If you have unlimited time and use a 64-bit version of Excel, you can get as far with Excel as any other data analysis tool.

Time

I mention time as my first factor, because Excel only has basic funcitonality built in, such as summing, random number generation, lookups etc. These correspond to a kind of standard library, which Python and R also have. Using these basic functions, with enough time, you can build up pretty much any analysis tool out there. Don't expect good runtime performance. In Python and R, however, there are many many packages that people have already created, which perform well and have been tested by lots of people and so are trusted.

Memory

My second point about 64-bit Excel is because that allows a lot more memory to be used by a single instance of Excel. It allows many more cells to be filled. Using 32-bit excel will limit you to projects of around 2Gb. That is a fair amount of data, but it is a hard limit.

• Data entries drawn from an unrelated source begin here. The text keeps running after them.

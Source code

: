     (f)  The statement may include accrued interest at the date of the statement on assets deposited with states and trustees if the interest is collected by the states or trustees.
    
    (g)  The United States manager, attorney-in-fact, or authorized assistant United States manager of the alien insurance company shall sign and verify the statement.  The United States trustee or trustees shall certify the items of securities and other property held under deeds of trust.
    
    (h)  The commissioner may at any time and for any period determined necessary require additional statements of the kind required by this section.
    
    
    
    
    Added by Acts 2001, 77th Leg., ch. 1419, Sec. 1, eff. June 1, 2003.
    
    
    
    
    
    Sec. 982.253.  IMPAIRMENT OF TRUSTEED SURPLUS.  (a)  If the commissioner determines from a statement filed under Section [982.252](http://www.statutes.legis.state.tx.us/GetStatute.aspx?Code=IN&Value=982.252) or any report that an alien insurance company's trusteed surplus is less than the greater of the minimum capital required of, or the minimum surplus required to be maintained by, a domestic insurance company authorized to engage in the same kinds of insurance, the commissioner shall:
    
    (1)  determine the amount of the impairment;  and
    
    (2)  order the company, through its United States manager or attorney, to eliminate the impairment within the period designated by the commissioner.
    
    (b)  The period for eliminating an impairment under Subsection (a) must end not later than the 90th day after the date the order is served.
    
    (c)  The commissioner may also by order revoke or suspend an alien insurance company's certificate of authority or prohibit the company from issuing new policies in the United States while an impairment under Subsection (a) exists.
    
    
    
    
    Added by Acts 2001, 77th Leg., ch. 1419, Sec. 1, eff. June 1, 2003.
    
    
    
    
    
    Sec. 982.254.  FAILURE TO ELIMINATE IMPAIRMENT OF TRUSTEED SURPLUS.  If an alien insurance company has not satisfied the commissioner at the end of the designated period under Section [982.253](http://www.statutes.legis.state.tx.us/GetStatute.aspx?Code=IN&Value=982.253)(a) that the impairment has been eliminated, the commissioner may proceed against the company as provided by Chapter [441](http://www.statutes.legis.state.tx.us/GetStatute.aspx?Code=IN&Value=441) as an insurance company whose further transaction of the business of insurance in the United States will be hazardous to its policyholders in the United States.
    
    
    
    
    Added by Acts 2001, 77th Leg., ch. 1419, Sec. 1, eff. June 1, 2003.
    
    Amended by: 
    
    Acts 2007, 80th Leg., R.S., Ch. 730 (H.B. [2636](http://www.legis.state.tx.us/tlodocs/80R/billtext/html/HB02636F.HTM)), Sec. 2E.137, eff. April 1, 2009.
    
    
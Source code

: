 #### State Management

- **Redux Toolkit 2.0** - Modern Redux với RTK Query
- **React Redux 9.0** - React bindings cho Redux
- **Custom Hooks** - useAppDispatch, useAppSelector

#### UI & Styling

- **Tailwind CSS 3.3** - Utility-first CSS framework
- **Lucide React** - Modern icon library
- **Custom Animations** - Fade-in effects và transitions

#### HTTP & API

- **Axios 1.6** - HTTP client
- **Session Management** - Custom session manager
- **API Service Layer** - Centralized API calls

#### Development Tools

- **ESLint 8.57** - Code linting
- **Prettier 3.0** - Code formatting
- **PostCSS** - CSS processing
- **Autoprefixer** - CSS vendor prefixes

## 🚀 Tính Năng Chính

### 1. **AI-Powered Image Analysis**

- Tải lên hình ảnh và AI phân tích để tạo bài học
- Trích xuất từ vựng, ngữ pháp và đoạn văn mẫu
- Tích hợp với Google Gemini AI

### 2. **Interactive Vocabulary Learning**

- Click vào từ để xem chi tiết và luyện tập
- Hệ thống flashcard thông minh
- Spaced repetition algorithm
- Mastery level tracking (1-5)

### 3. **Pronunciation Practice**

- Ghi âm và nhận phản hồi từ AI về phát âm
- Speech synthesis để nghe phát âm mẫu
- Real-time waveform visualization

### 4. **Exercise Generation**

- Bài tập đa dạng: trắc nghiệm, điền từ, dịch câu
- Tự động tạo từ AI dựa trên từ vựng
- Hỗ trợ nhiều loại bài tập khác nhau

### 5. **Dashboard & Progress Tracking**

Then steps in 64-bit Excel, which basically means no more memory limits - only those that come from your hardware, and that means Python and R will also be stopped in their tracks.

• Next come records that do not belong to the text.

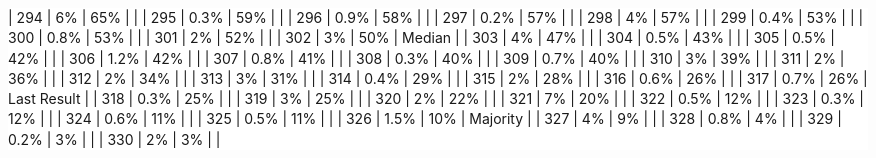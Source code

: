 | 294 | 6% | 65% |  |
| 295 | 0.3% | 59% |  |
| 296 | 0.9% | 58% |  |
| 297 | 0.2% | 57% |  |
| 298 | 4% | 57% |  |
| 299 | 0.4% | 53% |  |
| 300 | 0.8% | 53% |  |
| 301 | 2% | 52% |  |
| 302 | 3% | 50% | Median |
| 303 | 4% | 47% |  |
| 304 | 0.5% | 43% |  |
| 305 | 0.5% | 42% |  |
| 306 | 1.2% | 42% |  |
| 307 | 0.8% | 41% |  |
| 308 | 0.3% | 40% |  |
| 309 | 0.7% | 40% |  |
| 310 | 3% | 39% |  |
| 311 | 2% | 36% |  |
| 312 | 2% | 34% |  |
| 313 | 3% | 31% |  |
| 314 | 0.4% | 29% |  |
| 315 | 2% | 28% |  |
| 316 | 0.6% | 26% |  |
| 317 | 0.7% | 26% | Last Result |
| 318 | 0.3% | 25% |  |
| 319 | 3% | 25% |  |
| 320 | 2% | 22% |  |
| 321 | 7% | 20% |  |
| 322 | 0.5% | 12% |  |
| 323 | 0.3% | 12% |  |
| 324 | 0.6% | 11% |  |
| 325 | 0.5% | 11% |  |
| 326 | 1.5% | 10% | Majority |
| 327 | 4% | 9% |  |
| 328 | 0.8% | 4% |  |
| 329 | 0.2% | 3% |  |
| 330 | 2% | 3% |  |
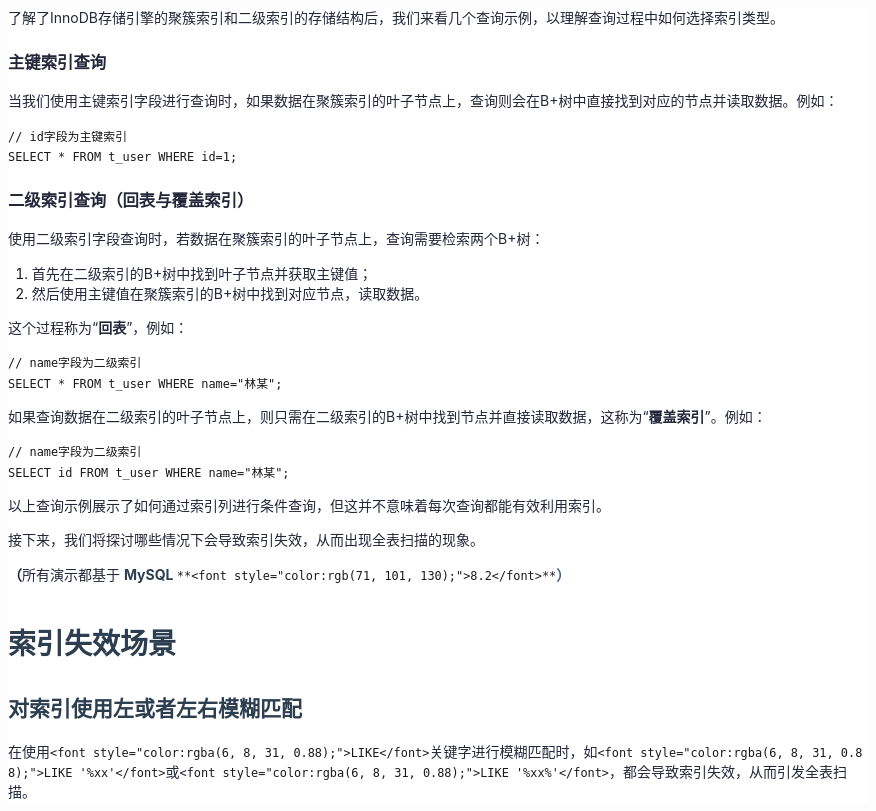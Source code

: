 <font style="color:rgba(6, 8, 31, 0.88);">了解了InnoDB存储引擎的聚簇索引和二级索引的存储结构后，我们来看几个查询示例，以理解查询过程中如何选择索引类型。</font>

### <font style="color:rgba(6, 8, 31, 0.88);">主键索引查询</font>
<font style="color:rgba(6, 8, 31, 0.88);">当我们使用主键索引字段进行查询时，如果数据在聚簇索引的叶子节点上，查询则会在B+树中直接找到对应的节点并读取数据。例如：</font>

```plsql
// id字段为主键索引  
SELECT * FROM t_user WHERE id=1;
```

### <font style="color:rgba(6, 8, 31, 0.88);">二级索引查询（</font><font style="color:rgba(6, 8, 31, 0.88);">回表与覆盖索引</font><font style="color:rgba(6, 8, 31, 0.88);">）</font>
<font style="color:rgba(6, 8, 31, 0.88);">使用二级索引字段查询时，若数据在聚簇索引的叶子节点上，查询需要检索两个B+树：</font>

1. <font style="color:rgba(6, 8, 31, 0.88);">首先在二级索引的B+树中找到叶子节点并获取主键值；</font>
2. <font style="color:rgba(6, 8, 31, 0.88);">然后使用主键值在聚簇索引的B+树中找到对应节点，读取数据。</font>

<font style="color:rgba(6, 8, 31, 0.88);">这个过程称为“</font>**<font style="color:rgba(6, 8, 31, 0.88);">回表</font>**<font style="color:rgba(6, 8, 31, 0.88);">”，例如：</font>

```plsql
// name字段为二级索引  
SELECT * FROM t_user WHERE name="林某";
```

<font style="color:rgba(6, 8, 31, 0.88);">如果查询数据在二级索引的叶子节点上，则只需在二级索引的B+树中找到节点并直接读取数据，这称为“</font>**<font style="color:rgba(6, 8, 31, 0.88);">覆盖索引</font>**<font style="color:rgba(6, 8, 31, 0.88);">”。例如：</font>

```plsql
// name字段为二级索引 
SELECT id FROM t_user WHERE name="林某";
```

<font style="color:rgba(6, 8, 31, 0.88);">以上查询示例展示了如何通过索引列进行条件查询，但这并不意味着每次查询都能有效利用索引。</font>

<font style="color:rgba(6, 8, 31, 0.88);">接下来，我们将探讨哪些情况下会导致索引失效，从而出现全表扫描的现象。</font>

**<font style="color:rgba(6, 8, 31, 0.88);">（</font>**<font style="color:rgba(6, 8, 31, 0.88);">所有演示都基于 </font>**<font style="color:rgb(44, 62, 80);">MySQL </font>**`**<font style="color:rgb(71, 101, 130);">8.2</font>**`**<font style="color:rgb(71, 101, 130);">）</font>**

# <font style="color:rgb(44, 62, 80);">索引失效场景</font>
## <font style="color:rgb(44, 62, 80);">对索引使用左或者左右模糊匹配</font>
<font style="color:rgba(6, 8, 31, 0.88);">在使用</font>`<font style="color:rgba(6, 8, 31, 0.88);">LIKE</font>`<font style="color:rgba(6, 8, 31, 0.88);">关键字进行模糊匹配时，如</font>`<font style="color:rgba(6, 8, 31, 0.88);">LIKE '%xx'</font>`<font style="color:rgba(6, 8, 31, 0.88);">或</font>`<font style="color:rgba(6, 8, 31, 0.88);">LIKE '%xx%'</font>`<font style="color:rgba(6, 8, 31, 0.88);">，都会导致索引失效，从而引发全表扫描。</font>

To provide some numbers, we can simply compute the number of bits able to be stored in each version. Here in Python's interactive prompt:

In [1]: (2**32) / 10**9          # 10^9 means the result is 4.3 Gb
Out[1]: 4.294967296

In [9]: (2**64) / 10**18         # 10^15 means the result is 18.4 Eb
Out[9]: 18.446744073709553

Eb means exa-bytes. This means 18.4 million million million gigabytes.

I notice the computation shows 4Gb for 32-bit, while I said 2 Gb above. I read there is a kind of hard limit on the 32-bit version. I don't know or care why that is... I use Python and R ;-)

In any case, I hope that is enough to convince you that memory is not an issue, if you are a brave person willing to invest all your time building tools from the ground up!

Summary

If you have complicated business logic, where the actual analysis is mathematically simple, stick to Excel. Business people will love you for it.

If you want to do more than linear regression, use Python or R.

Caveats

As far as I know you cannot run remote or distributed tasks using Excel, whereas that is relatively easy using Python and (a little less so in my opinion) R. So at that point, I would give up on Excel. You'd likely have to implement your own tools in C# or C++ using the .Net framework.